== EXERCISE BRIEF ==
With the line containing "of the mount." as the start and the line containing "of the LORD." as the end, transcribe that span of the entries below exactly, including both.

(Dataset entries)
==================================================
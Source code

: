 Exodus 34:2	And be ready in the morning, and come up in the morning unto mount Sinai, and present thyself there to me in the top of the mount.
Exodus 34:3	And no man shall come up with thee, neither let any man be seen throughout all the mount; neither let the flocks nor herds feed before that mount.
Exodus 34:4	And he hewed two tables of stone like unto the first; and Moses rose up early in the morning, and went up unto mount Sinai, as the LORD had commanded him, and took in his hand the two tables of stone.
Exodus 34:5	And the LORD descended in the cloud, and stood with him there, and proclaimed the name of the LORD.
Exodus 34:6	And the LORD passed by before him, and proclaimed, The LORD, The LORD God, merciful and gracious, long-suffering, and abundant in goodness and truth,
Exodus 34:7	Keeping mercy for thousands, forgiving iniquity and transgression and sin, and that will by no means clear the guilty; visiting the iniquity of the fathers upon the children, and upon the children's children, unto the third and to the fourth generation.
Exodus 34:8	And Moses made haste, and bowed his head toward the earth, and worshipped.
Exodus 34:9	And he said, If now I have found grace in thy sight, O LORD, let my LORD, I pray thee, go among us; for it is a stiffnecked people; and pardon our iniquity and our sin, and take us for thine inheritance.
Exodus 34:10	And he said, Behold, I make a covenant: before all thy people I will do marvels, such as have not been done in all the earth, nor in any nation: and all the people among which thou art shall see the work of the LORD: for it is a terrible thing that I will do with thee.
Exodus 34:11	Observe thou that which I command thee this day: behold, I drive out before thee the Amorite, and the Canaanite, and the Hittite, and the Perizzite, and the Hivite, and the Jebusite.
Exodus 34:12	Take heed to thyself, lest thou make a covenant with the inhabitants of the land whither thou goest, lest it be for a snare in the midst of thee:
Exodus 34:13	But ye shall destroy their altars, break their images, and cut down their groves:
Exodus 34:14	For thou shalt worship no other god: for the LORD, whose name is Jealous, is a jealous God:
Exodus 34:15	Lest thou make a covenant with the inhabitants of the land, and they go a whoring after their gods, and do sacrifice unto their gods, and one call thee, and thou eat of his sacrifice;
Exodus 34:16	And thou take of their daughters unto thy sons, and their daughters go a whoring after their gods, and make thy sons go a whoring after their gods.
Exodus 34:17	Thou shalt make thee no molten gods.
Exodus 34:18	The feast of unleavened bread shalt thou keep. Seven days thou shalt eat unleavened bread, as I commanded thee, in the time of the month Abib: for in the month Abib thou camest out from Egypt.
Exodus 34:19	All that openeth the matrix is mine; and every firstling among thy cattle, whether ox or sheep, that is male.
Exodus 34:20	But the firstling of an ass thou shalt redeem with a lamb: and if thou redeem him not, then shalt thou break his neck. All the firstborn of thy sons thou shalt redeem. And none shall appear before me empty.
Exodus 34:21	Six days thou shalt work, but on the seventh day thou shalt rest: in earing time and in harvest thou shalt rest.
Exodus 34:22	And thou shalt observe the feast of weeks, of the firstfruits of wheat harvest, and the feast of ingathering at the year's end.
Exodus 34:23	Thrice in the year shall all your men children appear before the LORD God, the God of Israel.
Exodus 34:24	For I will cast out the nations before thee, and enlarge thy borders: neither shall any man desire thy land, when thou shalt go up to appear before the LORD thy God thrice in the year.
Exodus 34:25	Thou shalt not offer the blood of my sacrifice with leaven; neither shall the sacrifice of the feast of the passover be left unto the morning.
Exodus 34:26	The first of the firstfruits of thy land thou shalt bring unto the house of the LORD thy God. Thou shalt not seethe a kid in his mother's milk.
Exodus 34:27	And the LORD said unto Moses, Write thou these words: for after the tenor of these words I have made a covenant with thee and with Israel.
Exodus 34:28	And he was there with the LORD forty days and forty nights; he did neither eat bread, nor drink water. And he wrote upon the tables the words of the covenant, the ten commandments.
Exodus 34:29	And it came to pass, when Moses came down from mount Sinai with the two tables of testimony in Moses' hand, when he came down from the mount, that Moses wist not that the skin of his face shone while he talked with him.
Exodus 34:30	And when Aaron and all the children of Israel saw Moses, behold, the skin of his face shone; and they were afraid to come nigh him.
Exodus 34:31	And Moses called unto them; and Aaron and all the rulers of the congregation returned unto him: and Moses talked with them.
==================================================
== SOLUTION TO THE PROBLEM ==
: Exodus 34:2	And be ready in the morning, and come up in the morning unto mount Sinai, and present thyself there to me in the top of the mount.
Exodus 34:3	And no man shall come up with thee, neither let any man be seen throughout all the mount; neither let the flocks nor herds feed before that mount.
Exodus 34:4	And he hewed two tables of stone like unto the first; and Moses rose up early in the morning, and went up unto mount Sinai, as the LORD had commanded him, and took in his hand the two tables of stone.
Exodus 34:5	And the LORD descended in the cloud, and stood with him there, and proclaimed the name of the LORD.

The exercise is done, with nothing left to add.